Why Africa Needs a Cultural Policy

Court-Hammer

I was on the internet and chanced upon a website that had a list of African countries and their cultural policies, I read a few and it got me thinking. We need a strong cultural policy, we really do. Please permit me to be a little film bias. The basis of every economy is the culture of the people and the content of films and theatres is culture and so if we ignore that and claim to be developing then I wonder where we are developing. Just like theatre, films had come to be one of the powerful media used by nations to project themselves to market economies, sell themselves, inform, educate and entertain their people.

It was under the former Head of state Dr. Kwame Nkrumah that the Ghana film commission was started, one of the factors of Nkrumah was the cultural policy he introduced.  Ghana entered a new world in theater, our people where giants even in books written about us by different people. In cinema, Ghana film cooperation was the first of its kind. (The new African sold it now). Professor Haile Gerima, the director of the acclaimed movie Sankofa said; one of the straights of Sankofa was the collaboration and support from the Ghana film commission. But before that the commission has done co-production with Italian companies, German companies and some American co-production. The new African has sold it, the Ghana film cooperation was sold in 1996 to a Malaysian company. And what makes you think that the Malaysian has any interest in preserving and promoting your culture? Well, I guess that is the kinds of leaders we have now.

In Africa the elite is the problem, you can talk about colonialism and all but the fact that the current elite does not have the audacity to say our young people need a cultural policy on theater, on cinema, on music, on literature/ poetry, there can never be a renaissance. The question for me is who will help us the young ones?
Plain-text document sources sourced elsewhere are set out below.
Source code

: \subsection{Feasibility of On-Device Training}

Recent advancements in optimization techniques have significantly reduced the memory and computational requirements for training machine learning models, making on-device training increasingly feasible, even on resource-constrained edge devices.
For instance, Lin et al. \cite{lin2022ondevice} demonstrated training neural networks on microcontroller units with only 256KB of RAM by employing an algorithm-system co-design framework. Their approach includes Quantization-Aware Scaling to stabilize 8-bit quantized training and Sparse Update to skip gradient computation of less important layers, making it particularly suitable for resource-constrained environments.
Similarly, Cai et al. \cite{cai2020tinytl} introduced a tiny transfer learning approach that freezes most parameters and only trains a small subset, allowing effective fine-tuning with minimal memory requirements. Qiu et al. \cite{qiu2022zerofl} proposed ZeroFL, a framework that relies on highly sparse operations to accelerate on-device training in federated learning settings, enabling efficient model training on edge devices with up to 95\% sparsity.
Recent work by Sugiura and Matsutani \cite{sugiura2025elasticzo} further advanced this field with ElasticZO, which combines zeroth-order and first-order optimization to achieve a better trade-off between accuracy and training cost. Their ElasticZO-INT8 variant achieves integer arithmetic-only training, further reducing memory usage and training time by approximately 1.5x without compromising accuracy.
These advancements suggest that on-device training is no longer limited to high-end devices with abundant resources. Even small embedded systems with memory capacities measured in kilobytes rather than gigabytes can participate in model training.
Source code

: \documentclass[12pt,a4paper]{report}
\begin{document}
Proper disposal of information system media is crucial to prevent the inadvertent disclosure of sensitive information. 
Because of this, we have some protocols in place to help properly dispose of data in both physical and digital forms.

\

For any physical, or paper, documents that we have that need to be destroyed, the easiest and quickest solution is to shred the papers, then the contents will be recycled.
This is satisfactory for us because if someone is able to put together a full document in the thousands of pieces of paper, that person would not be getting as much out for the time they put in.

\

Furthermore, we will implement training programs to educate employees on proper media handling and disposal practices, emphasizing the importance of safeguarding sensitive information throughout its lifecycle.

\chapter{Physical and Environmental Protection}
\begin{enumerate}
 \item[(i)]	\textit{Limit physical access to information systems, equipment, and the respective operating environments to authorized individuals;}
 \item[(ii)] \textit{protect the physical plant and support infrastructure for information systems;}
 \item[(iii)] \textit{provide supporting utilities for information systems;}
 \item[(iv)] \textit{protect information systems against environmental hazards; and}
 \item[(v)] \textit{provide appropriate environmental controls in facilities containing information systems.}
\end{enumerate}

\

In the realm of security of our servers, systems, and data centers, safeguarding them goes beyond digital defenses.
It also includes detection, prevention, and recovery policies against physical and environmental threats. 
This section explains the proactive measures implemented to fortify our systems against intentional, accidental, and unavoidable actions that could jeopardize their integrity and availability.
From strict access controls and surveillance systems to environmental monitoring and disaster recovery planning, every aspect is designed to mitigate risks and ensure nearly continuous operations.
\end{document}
Unfortunately no one will help us, no one must help us. Young African film maker are making movies everywhere, with very basic equipment, its good but the straggle is how they are going to grow up cinematically when the infrastructure and support they need is not available. No one must help us but ourselves. How do we take over the camera? How do we tell stories that are under our nose?

That is why we are what we are, it’s easy to pretend to be someone else than yourself. I believe that, we have a generation that is so disillusioned it has no internal strength. Most African are not strong inside that is why they need external cloths and hair-dos, lipsticks, earrings, cars, phones and TV to say “I am somebody.”  My generation is very confused and very external-oriented. Most young African now, values car, clothes and worse of all other cultures more than we value our culture.  What else will you expect if growing up you were taught everything foreign and never the value of your culture? Many Africans in my view do not understand the power of culture. We don’t see how significant it is to preserve our culture. We don’t invest on culture, to create a critically brilliant society you have to have a dramatic cultural transaction.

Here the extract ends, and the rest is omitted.